If the fundamental reasons for a radical change in our perception of democracy are not attained, at least we will have sufficient for acting, as Lledó states at his epilogue: “The philosopher had explained it centuries ago: no more reflections on the meaning of the justice, the good, the right ... teach me, once and for all, to achieve them.”

NOTES

Endnotes

1. The translation from Spanish of titles and quotes has been made by the Author.

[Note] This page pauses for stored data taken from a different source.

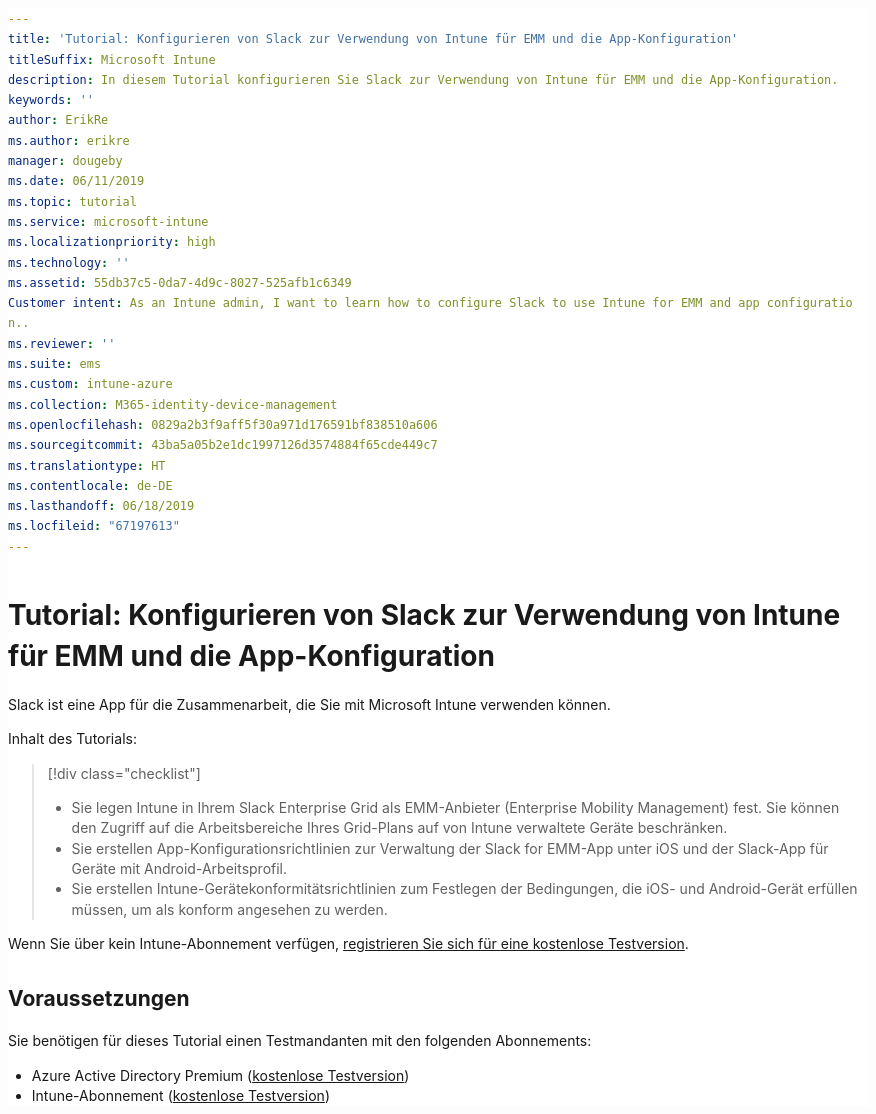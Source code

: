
 ```yaml
---
title: 'Tutorial: Konfigurieren von Slack zur Verwendung von Intune für EMM und die App-Konfiguration'
titleSuffix: Microsoft Intune
description: In diesem Tutorial konfigurieren Sie Slack zur Verwendung von Intune für EMM und die App-Konfiguration.
keywords: ''
author: ErikRe
ms.author: erikre
manager: dougeby
ms.date: 06/11/2019
ms.topic: tutorial
ms.service: microsoft-intune
ms.localizationpriority: high
ms.technology: ''
ms.assetid: 55db37c5-0da7-4d9c-8027-525afb1c6349
Customer intent: As an Intune admin, I want to learn how to configure Slack to use Intune for EMM and app configuration..
ms.reviewer: ''
ms.suite: ems
ms.custom: intune-azure
ms.collection: M365-identity-device-management
ms.openlocfilehash: 0829a2b3f9aff5f30a971d176591bf838510a606
ms.sourcegitcommit: 43ba5a05b2e1dc1997126d3574884f65cde449c7
ms.translationtype: HT
ms.contentlocale: de-DE
ms.lasthandoff: 06/18/2019
ms.locfileid: "67197613"
---
```

# <a name="tutorial-configure-slack-to-use-intune-for-emm-and-app-configuration"></a>Tutorial: Konfigurieren von Slack zur Verwendung von Intune für EMM und die App-Konfiguration

Slack ist eine App für die Zusammenarbeit, die Sie mit Microsoft Intune verwenden können.   

Inhalt des Tutorials:
> [!div class="checklist"]
> - Sie legen Intune in Ihrem Slack Enterprise Grid als EMM-Anbieter (Enterprise Mobility Management) fest. Sie können den Zugriff auf die Arbeitsbereiche Ihres Grid-Plans auf von Intune verwaltete Geräte beschränken.
> - Sie erstellen App-Konfigurationsrichtlinien zur Verwaltung der Slack for EMM-App unter iOS und der Slack-App für Geräte mit Android-Arbeitsprofil.
> - Sie erstellen Intune-Gerätekonformitätsrichtlinien zum Festlegen der Bedingungen, die iOS- und Android-Gerät erfüllen müssen, um als konform angesehen zu werden.

Wenn Sie über kein Intune-Abonnement verfügen, [registrieren Sie sich für eine kostenlose Testversion](free-trial-sign-up.md).

## <a name="prerequisites"></a>Voraussetzungen
Sie benötigen für dieses Tutorial einen Testmandanten mit den folgenden Abonnements:
- Azure Active Directory Premium ([kostenlose Testversion](https://azure.microsoft.com/free/?WT.mc_id=A261C142F))
- Intune-Abonnement ([kostenlose Testversion](free-trial-sign-up.md))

2. “In a footnote to Chapter 7 of ‘The Open Society and Its Enemies’ Karl Popper describes what he calls the ‘Paradox of Democracy’: the possibility that a majority decides for a tyrant to rule. This is the lesser known paradox of the three to which he pays attention, the other two being the ‘paradox of freedom’ – total freedom leads to suppression of the weak by the strong – and the ‘paradox of tolerance’ – unlimited tolerance leads to the disappearance of tolerance” (Rijpkema, B., 2012).

REFERENCES

Christiano, Thomas D. (2015). Democracy, in Zalta, E. N. (Ed.), The Stanford Encyclopedia of Philosophy, Retrieved from Stanford Encyclopedia of Philosophy, https://plato.stanford.edu/entries/democracy/.

Estany, A. and Gensollen, M. (Ed.). (2018). Democracia y Conocimiento. Aguascalientes: UAA, Universidad Autónoma de Barcelona, IMAC. ISBN 9786070652020.

Hong, L., & Page, S. E. (2004). Groups of diverse problem solvers can outperform groups of high-ability problem solvers. Proceedings of the National Academy of Sciences, 101(46), 16385-16389.

Levitsky, S. y Ziblatt, D. (2018). How Democracies Die. New York: Crown.

Popper, K. (2012). The Open Society and its Enemies. New York: Routledge. Retrieved from https://www.taylorfrancis.com/books/9780203439913 , DOI: 10.4324/9780203439913.

Rijpkema, B. (2012). Popper's Paradox of Democracy. Think, 11(32), 93-96. Retrieved from Cambridge Core, https://www.cambridge.org/core/journals/think/article/poppers-paradox-of-democracy/F99CA4DC88347BC0E660026B303C3224 , DOI:10.1017/S147717561200019X.

Song, Sarah (2012). The Boundary Problem in Democratic Theory: Why the Demos Should Be Bounded by the State. International Theory, 4(1): 39-68.